Level three entails the physical destruction of Musk’s satellite network. The document proposes starting with cyber war — “access spoofing, virus infection, and the exploitation of vulnerabilities” to push malware through end-user terminals and propagate it across the network, thereby “paralyzing” it. Next comes the elimination of the satellites themselves via “low-cost” one-to-many countermeasures capable of destroying Starlink satellites in orbit — if the constellation’s resilience comes from its numbers, the answer is a weapon cheap enough to knock out satellites faster than SpaceX can launch replacements. The slide doesn’t specify what type of weapon this might be, although it could theoretically consist of a single rocket munition that disburses clouds of high-density projectiles such as ball bearings, if not a single launch vehicle that releases hundreds of low-cost, shoebox-sized CubeSats, which could ram into Starlink satellites. The accompanying image on this action item simply shows a host of satellites shattered into hunks of floating space debris in low-Earth orbit.

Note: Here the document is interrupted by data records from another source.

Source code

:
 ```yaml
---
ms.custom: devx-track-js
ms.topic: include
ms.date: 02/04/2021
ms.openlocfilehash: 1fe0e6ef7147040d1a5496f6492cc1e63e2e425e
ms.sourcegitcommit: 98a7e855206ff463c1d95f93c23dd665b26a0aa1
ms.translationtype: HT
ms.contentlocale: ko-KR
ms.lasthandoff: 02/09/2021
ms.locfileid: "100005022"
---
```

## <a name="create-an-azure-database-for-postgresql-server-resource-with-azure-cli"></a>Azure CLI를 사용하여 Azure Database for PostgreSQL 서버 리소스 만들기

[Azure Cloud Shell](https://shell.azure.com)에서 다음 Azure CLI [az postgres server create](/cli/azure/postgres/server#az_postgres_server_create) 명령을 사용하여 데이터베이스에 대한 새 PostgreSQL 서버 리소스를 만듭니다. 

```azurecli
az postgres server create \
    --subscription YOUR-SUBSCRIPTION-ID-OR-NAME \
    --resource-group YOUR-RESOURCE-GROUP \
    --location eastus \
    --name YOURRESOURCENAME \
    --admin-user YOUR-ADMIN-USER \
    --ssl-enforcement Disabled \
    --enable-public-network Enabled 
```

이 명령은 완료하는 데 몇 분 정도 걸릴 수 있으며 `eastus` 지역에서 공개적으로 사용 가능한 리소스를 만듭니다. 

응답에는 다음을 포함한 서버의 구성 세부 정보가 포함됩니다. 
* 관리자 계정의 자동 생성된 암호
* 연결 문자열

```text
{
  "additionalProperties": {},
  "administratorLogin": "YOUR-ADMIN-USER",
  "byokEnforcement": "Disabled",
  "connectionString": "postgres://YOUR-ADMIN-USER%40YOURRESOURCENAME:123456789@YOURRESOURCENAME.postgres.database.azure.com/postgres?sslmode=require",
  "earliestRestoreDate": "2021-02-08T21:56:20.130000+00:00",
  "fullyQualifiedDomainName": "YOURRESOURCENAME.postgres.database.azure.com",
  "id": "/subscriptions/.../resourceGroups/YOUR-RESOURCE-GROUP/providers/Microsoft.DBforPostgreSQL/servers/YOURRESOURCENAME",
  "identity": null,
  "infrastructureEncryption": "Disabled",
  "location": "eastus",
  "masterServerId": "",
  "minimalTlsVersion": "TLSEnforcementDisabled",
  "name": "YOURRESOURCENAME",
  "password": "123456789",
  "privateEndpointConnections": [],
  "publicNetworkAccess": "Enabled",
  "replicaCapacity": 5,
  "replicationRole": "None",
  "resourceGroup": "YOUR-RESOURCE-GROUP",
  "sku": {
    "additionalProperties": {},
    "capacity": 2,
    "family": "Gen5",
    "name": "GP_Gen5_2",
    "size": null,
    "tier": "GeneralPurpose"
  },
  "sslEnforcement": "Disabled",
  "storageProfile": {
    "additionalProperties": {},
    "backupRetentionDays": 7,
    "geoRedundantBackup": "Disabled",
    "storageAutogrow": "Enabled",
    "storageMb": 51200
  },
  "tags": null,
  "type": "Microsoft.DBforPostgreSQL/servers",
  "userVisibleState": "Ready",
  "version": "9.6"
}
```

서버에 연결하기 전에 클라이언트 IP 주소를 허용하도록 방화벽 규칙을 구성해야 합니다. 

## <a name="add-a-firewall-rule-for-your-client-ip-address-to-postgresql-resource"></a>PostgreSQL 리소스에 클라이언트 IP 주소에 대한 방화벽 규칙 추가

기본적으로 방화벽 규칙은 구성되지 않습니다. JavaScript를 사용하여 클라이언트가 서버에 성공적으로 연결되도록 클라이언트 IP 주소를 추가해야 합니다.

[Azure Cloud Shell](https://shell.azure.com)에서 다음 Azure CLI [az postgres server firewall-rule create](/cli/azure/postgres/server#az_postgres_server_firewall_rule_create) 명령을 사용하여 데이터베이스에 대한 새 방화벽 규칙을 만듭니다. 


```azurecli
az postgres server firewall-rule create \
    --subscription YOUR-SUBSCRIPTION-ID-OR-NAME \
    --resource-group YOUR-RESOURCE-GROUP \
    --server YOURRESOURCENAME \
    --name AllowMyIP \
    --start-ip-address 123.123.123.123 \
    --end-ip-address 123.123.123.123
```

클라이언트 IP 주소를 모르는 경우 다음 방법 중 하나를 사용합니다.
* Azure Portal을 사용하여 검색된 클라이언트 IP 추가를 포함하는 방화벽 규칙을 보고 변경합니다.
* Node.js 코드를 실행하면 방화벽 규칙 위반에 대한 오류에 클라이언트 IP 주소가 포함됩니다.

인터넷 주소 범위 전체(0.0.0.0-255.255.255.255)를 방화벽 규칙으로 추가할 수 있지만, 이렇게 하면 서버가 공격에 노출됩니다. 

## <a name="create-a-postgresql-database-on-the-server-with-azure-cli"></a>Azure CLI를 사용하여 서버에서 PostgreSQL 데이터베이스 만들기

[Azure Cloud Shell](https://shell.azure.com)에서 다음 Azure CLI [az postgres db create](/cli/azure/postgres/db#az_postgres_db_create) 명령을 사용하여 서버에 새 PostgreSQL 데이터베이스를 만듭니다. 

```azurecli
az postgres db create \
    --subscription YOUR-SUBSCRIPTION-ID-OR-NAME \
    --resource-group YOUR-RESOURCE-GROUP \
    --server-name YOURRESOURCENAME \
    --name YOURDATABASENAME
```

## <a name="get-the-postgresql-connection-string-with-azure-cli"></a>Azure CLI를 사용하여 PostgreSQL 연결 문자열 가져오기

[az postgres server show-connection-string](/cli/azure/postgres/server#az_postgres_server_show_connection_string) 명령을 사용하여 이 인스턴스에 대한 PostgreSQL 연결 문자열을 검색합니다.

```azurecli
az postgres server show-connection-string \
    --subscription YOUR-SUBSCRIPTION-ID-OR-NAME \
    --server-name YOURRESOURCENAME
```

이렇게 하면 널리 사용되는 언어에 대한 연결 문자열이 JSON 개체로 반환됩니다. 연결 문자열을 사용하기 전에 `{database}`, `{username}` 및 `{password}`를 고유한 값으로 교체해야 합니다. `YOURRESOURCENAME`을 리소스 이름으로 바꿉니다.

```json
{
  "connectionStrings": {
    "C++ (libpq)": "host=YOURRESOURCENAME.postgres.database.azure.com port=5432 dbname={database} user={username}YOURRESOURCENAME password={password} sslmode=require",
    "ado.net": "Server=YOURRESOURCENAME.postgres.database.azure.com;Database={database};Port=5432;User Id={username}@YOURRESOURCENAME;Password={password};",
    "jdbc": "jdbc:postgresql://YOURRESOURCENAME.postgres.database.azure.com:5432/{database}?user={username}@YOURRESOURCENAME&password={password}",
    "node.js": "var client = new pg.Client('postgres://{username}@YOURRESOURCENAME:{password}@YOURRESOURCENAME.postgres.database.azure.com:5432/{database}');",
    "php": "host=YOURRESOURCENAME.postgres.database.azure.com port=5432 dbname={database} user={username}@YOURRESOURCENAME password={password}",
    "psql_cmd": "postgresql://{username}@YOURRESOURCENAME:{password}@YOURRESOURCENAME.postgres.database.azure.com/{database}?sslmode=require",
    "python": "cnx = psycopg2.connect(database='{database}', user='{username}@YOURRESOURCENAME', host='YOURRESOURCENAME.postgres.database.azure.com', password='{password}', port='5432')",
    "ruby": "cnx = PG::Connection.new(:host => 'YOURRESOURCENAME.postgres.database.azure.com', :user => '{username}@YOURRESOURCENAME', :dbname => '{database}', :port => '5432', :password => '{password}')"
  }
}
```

The most interesting discussion revolves around the “one-to-many” kill vehicle. Starlink has ~5,000+ satellites which can be quickly launched and is thus quite well protected against hard-kill countermeasures. But it seems the Chinese envision some type of “buckshot” kill vehicle that can cheaply take out many Starlink satellites within the same orbit, faster than they can be reproduced. 

More from the report:

On the Russian side, NATO intelligence services are tracking a concept in which clouds of small pellets would be released into the constellation’s orbit to shred the satellites’ solar panels — while also endangering every other satellite in their path, Chinese ones included. A more precise Russian device, dubbed “Volna Kupol Garant,” can reportedly jam Starlink receivers on the ground within a radius of about 16 kilometers.

They mention the recent news that China has developed a microwave-style anti-satellite weapon that can instantly fry any satellite in low earth orbit, or even beyond, and at any “extremely low cost”

The weapons secret is an unprecedented 100 gigawatts of power, that can fry virtually any satellite in space above it. For reference, New York City runs on about 5-6 gigawatts of power per day. 

China’s high-power microwave (HPM) weapons can deliver an output of up to 100 gigawatts (GW), according to defence scientists – a milestone that could transform the future of warfare and stimulate advancements in civilian research and industry.

If deployed for anti-satellite purposes, these ultra-high-power microwave weapons could threaten expensive low Earth orbit satellite networks such as Starlink at an extremely low cost, particularly when such satellites take part in military activities.

It is generally acknowledged that high-power microwave pulses reaching 1 gigawatt (GW) can cause severe interference or even hardware damage to low Earth orbit satellites.

Getting back to the Insider report, it goes on to state that Russia and China signed secret agreements to further develop new air defense systems, specifically targeting American hypersonic future weapons, as well as co-development of aviation, where they even noted that it was the Chinese seeking the Russians’ help: 

They frame the relationship being not as one-sided as the West commonly presents it. The Chinese have most of the evident advantages, except for one big one: Russia’s war experience. 

For all its technological advancement and resource dominance, China has not fought a real conflict in a very long time, which gives it heavy incentive to rely on Russia. Contrary to popular opinion, it’s an even relationship where both sides receive something invaluable that they cannot obtain alone. For China, which views its coming confrontation with the US as existential, it is absolutely critical to gain as much knowledge from Russia’s real war experience as possible, as well as use Ukraine as a testing ground for its own own emergent technologies.

If anything is to be taken away from this, it is that China is not as passive an observer as most assumed; it is learning and taking major—albeit quiet—action to prepare for the worst to come.